Since the top 1% have disproportionately benefited from economic and capital gains compared to the other 99% of the population, it is important to understand how the top 1% have been able to increase their income. This paper examines a subset of the top 1% income earners namely CEOs. CEO total compensation as opposed to rank-and-file employees in the US has diverged in the benefit of CEOs. This research examined the CEO-employee pay ratios of the S&P 500 as reported in proxy statements following the implementation of the Dodd-Frank Wall Street Reform and Consumer Protection Act which requires the disclosure of CEO-employee pay ratios. Subsequently, this research has aimed to explore the determinants of CEO-employee pay ratios. The CEO still reaps the rewards through the company’s profits as pay is largely related to firm performance, while the employees merely receive compensation for their labour. The degree of foreign employees is therefore irrelevant. The Dodd-Frank Act was a major step towards improved transparency and regulation regarding CEO compensation, despite large corporation protest, but it still lacks a clear and consistent measure to significantly compare CEO compensation of all major firms. Another measure of CEO-employee pay ratios sometimes conducted is measuring employee compensation as GDP per capita. This ensures easier comparability across countries as GDP data is more available and less costly to determine than median firm employee data.

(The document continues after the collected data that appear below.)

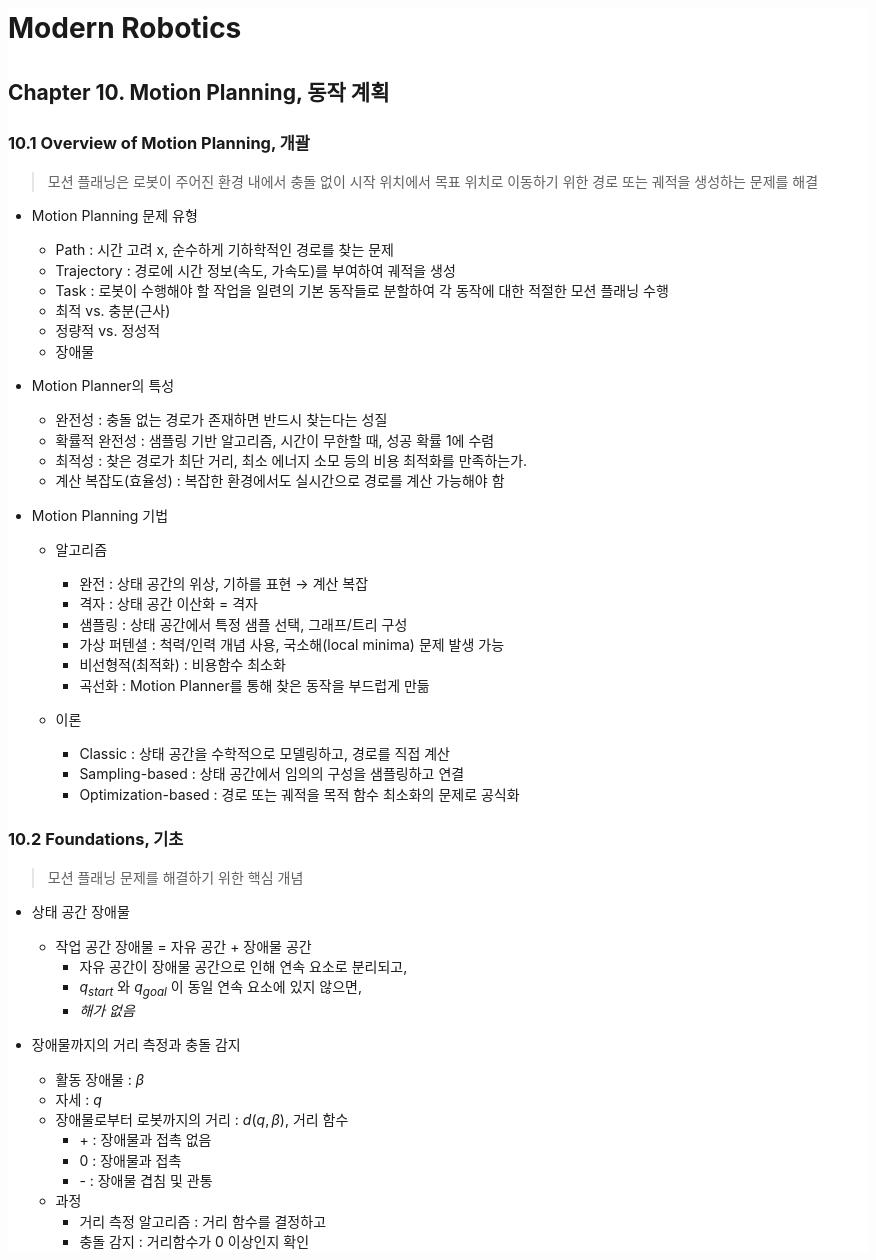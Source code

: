 # Modern Robotics

## Chapter 10. Motion Planning, 동작 계획

### 10.1 Overview of Motion Planning, 개괄

> 모션 플래닝은 로봇이 주어진 환경 내에서 충돌 없이 시작 위치에서 목표 위치로 이동하기 위한 경로 또는 궤적을 생성하는 문제를 해결

- Motion Planning 문제 유형
    - Path : 시간 고려 x, 순수하게 기하학적인 경로를 찾는 문제
    - Trajectory : 경로에 시간 정보(속도, 가속도)를 부여하여 궤적을 생성
    - Task : 로봇이 수행해야 할 작업을 일련의 기본 동작들로 분할하여 각 동작에 대한 적절한 모션 플래닝 수행
    - 최적 vs. 충분(근사)
    - 정량적 vs. 정성적
    - 장애물

- Motion Planner의 특성
    - 완전성 : 충돌 없는 경로가 존재하면 반드시 찾는다는 성질
    - 확률적 완전성 : 샘플링 기반 알고리즘, 시간이 무한할 때, 성공 확률 1에 수렴
    - 최적성 : 찾은 경로가 최단 거리, 최소 에너지 소모 등의 비용 최적화를 만족하는가.
    - 계산 복잡도(효율성) : 복잡한 환경에서도 실시간으로 경로를 계산 가능해야 함

- Motion Planning 기법
    - 알고리즘
        - 완전 : 상태 공간의 위상, 기하를 표현 → 계산 복잡
        - 격자 : 상태 공간 이산화 = 격자
        - 샘플링 : 상태 공간에서 특정 샘플 선택, 그래프/트리 구성
        - 가상 퍼텐셜 : 척력/인력 개념 사용, 국소해(local minima) 문제 발생 가능
        - 비선형적(최적화) : 비용함수 최소화
        - 곡선화 : Motion Planner를 통해 찾은 동작을 부드럽게 만듦

    - 이론
        - Classic : 상태 공간을 수학적으로 모델링하고, 경로를 직접 계산
        - Sampling-based : 상태 공간에서 임의의 구성을 샘플링하고 연결
        - Optimization-based : 경로 또는 궤적을 목적 함수 최소화의 문제로 공식화

### 10.2 Foundations, 기초

> 모션 플래닝 문제를 해결하기 위한 핵심 개념

- 상태 공간 장애물
    - 작업 공간 장애물 = 자유 공간 + 장애물 공간
        - 자유 공간이 장애물 공간으로 인해 연속 요소로 분리되고,
        - ${q_{start}}$ 와 ${q_{goal}}$ 이 동일 연속 요소에 있지 않으면,
        - *해가 없음*

- 장애물까지의 거리 측정과 충돌 감지
    - 활동 장애물 : ${\beta}$
    - 자세 : ${q}$
    - 장애물로부터 로봇까지의 거리 : ${d(q, \beta)}$, 거리 함수
        - \+ : 장애물과 접촉 없음
        - 0 : 장애물과 접촉
        - \- : 장애물 겹침 및 관통
    - 과정
        - 거리 측정 알고리즘 : 거리 함수를 결정하고
        - 충돌 감지 : 거리함수가 0 이상인지 확인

However, this measure is based on gross domestic product rather than compensation levels. US GDP per capita in 2016 was $57,638 according to the World Bank database2. Median employee pay does seem to be a more accurate measure of employee compensation at the firm level, reflected in the higher mean median employee pay of $78,790 of the S&P 500 firms. This sample consists of the largest firms in the US. The inclusion of smaller firms could change the median employee levels significantly. Therefore, depending on whether countries require firm level pay ratio disclosure through regulations a CEO to GDP per capita ratio might be more appropriate to analyse pay ratios at the national and global level.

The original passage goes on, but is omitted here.